WHAT IS REQUIRED: Among the lines of data below, reproduce only those from the one with "cómo *no* lo hacen)." through the one with "el funcionamiento interno.", exactly as they stand, both ends included.

(Stored dataset items)
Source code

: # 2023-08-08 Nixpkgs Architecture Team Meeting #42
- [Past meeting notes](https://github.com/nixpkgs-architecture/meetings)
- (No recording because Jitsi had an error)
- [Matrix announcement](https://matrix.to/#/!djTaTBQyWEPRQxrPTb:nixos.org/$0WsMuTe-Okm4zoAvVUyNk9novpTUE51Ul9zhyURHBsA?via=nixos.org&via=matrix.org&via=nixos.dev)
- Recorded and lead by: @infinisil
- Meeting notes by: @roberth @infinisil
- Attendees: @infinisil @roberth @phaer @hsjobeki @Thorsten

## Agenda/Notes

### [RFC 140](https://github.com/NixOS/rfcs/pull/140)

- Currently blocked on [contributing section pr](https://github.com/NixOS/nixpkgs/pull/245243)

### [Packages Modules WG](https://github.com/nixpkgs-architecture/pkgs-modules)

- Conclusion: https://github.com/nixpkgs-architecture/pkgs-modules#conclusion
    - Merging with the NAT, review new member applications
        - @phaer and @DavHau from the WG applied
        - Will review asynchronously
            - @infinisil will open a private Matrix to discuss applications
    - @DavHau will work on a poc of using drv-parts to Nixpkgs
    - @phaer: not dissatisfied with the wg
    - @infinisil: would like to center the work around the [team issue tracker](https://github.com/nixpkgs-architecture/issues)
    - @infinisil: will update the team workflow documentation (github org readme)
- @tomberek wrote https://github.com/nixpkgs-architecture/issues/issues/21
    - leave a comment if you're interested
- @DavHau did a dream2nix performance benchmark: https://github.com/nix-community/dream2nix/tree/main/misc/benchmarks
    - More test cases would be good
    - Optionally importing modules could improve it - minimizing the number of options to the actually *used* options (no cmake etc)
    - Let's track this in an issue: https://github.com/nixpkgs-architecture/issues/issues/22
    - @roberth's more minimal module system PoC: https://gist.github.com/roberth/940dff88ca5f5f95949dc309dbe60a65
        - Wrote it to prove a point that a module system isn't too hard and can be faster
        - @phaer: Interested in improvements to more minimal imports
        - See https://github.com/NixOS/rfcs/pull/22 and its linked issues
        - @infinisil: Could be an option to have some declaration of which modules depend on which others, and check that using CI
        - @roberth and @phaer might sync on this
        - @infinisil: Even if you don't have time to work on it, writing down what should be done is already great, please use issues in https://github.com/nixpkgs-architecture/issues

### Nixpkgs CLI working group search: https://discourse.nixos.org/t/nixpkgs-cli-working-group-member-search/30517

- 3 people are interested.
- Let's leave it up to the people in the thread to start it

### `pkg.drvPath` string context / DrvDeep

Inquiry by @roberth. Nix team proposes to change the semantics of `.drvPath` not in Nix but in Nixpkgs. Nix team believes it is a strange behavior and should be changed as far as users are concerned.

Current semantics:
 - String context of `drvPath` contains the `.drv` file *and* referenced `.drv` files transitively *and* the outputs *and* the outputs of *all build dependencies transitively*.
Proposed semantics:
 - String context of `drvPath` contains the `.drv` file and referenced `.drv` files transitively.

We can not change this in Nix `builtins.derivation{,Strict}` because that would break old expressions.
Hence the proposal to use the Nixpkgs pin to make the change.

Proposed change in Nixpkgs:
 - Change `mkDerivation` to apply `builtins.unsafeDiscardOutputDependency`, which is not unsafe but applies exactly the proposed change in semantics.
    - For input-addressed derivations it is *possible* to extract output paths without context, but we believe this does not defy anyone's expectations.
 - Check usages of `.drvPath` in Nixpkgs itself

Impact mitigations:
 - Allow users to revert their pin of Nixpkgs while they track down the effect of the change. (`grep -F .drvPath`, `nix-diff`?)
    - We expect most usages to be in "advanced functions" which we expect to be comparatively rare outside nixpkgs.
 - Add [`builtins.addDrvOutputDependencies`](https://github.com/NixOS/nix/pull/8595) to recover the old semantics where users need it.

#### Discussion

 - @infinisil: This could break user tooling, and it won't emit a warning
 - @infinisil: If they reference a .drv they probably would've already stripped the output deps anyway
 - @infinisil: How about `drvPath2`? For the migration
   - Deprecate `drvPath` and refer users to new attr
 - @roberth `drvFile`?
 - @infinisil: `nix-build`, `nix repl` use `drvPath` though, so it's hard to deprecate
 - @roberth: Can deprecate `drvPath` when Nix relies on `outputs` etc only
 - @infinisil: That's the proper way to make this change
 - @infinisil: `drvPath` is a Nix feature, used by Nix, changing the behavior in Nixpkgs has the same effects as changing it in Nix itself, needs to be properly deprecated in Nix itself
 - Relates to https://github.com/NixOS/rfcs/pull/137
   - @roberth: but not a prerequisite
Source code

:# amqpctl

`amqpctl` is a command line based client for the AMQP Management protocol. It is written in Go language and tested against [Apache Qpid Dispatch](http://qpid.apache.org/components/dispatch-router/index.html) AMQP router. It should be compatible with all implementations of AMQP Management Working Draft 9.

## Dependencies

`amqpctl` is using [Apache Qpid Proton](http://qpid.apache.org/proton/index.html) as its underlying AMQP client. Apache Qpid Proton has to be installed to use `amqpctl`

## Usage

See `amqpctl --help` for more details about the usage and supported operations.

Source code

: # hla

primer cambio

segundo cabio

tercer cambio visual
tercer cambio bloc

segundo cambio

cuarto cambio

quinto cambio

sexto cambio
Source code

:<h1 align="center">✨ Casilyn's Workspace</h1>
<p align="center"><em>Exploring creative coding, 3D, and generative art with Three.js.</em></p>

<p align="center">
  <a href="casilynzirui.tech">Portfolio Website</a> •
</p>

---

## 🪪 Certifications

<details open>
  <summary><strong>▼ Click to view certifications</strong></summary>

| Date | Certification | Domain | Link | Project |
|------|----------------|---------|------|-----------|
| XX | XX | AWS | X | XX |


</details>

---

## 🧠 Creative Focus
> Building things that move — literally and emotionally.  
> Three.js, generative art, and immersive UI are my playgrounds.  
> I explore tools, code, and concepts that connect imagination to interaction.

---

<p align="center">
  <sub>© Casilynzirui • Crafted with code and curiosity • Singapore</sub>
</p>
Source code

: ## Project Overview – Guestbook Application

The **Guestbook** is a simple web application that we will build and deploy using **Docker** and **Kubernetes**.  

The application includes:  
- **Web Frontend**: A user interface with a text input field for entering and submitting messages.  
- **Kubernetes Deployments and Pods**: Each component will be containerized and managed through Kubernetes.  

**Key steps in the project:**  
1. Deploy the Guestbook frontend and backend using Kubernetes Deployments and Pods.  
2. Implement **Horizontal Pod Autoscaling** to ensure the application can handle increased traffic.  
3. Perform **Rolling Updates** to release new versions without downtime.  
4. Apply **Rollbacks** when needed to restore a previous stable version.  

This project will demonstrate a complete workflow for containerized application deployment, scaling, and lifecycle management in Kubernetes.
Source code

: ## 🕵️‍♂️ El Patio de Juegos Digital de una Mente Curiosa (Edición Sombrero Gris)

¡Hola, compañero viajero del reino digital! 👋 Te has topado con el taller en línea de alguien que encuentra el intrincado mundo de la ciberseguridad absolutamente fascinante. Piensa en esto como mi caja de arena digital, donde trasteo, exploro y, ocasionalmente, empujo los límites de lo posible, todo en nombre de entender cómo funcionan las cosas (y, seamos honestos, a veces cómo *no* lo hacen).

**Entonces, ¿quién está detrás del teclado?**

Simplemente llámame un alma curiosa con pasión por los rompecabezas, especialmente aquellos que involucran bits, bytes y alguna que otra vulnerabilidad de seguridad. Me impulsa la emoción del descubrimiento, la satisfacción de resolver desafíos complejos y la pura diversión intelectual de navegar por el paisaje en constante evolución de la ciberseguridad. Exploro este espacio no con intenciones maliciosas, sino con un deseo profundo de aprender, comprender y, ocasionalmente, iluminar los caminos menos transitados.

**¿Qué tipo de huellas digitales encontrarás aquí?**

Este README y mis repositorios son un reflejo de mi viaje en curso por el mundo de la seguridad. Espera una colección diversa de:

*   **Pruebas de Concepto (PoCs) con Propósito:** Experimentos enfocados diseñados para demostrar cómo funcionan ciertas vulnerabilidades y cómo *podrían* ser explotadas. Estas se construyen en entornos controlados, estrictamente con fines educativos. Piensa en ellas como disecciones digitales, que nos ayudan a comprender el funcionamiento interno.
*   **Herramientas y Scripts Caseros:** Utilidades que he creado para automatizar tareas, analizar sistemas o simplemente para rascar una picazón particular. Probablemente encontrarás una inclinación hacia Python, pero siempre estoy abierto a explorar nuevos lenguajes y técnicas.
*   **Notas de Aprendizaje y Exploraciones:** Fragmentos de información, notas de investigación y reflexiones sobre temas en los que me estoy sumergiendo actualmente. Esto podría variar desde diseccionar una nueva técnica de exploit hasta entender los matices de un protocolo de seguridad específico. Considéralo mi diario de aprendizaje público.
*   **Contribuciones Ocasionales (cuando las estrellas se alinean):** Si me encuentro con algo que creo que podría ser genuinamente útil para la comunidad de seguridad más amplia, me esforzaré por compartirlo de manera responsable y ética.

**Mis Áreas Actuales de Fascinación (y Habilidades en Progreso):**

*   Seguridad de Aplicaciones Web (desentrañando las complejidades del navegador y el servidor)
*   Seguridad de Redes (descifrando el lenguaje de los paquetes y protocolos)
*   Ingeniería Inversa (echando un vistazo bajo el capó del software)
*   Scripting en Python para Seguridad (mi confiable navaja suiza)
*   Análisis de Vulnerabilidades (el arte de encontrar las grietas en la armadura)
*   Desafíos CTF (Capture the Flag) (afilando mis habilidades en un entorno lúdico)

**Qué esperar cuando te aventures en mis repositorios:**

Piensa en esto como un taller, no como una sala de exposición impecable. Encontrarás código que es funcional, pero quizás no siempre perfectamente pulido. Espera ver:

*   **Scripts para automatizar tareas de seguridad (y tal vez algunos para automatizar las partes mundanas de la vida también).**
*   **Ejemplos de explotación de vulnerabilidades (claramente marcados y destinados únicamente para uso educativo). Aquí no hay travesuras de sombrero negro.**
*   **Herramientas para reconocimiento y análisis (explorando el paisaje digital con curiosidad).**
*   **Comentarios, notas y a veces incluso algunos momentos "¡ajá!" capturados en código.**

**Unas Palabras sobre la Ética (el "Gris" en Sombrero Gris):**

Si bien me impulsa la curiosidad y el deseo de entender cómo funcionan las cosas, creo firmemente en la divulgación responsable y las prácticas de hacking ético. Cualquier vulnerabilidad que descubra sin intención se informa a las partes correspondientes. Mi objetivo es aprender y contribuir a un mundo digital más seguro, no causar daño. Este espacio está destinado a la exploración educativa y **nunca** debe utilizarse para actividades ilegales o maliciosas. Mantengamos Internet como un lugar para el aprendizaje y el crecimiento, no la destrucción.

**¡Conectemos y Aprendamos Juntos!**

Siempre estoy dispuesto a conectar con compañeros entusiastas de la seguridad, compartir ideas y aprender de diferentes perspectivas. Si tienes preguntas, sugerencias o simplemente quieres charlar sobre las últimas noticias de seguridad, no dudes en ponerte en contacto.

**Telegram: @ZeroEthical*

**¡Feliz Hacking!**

TASK RESPONSE:
¡Hola, compañero viajero del reino digital! 👋 Te has topado con el taller en línea de alguien que encuentra el intrincado mundo de la ciberseguridad absolutamente fascinante. Piensa en esto como mi caja de arena digital, donde trasteo, exploro y, ocasionalmente, empujo los límites de lo posible, todo en nombre de entender cómo funcionan las cosas (y, seamos honestos, a veces cómo *no* lo hacen).

**Entonces, ¿quién está detrás del teclado?**

Simplemente llámame un alma curiosa con pasión por los rompecabezas, especialmente aquellos que involucran bits, bytes y alguna que otra vulnerabilidad de seguridad. Me impulsa la emoción del descubrimiento, la satisfacción de resolver desafíos complejos y la pura diversión intelectual de navegar por el paisaje en constante evolución de la ciberseguridad. Exploro este espacio no con intenciones maliciosas, sino con un deseo profundo de aprender, comprender y, ocasionalmente, iluminar los caminos menos transitados.

**¿Qué tipo de huellas digitales encontrarás aquí?**

Este README y mis repositorios son un reflejo de mi viaje en curso por el mundo de la seguridad. Espera una colección diversa de:

*   **Pruebas de Concepto (PoCs) con Propósito:** Experimentos enfocados diseñados para demostrar cómo funcionan ciertas vulnerabilidades y cómo *podrían* ser explotadas. Estas se construyen en entornos controlados, estrictamente con fines educativos. Piensa en ellas como disecciones digitales, que nos ayudan a comprender el funcionamiento interno.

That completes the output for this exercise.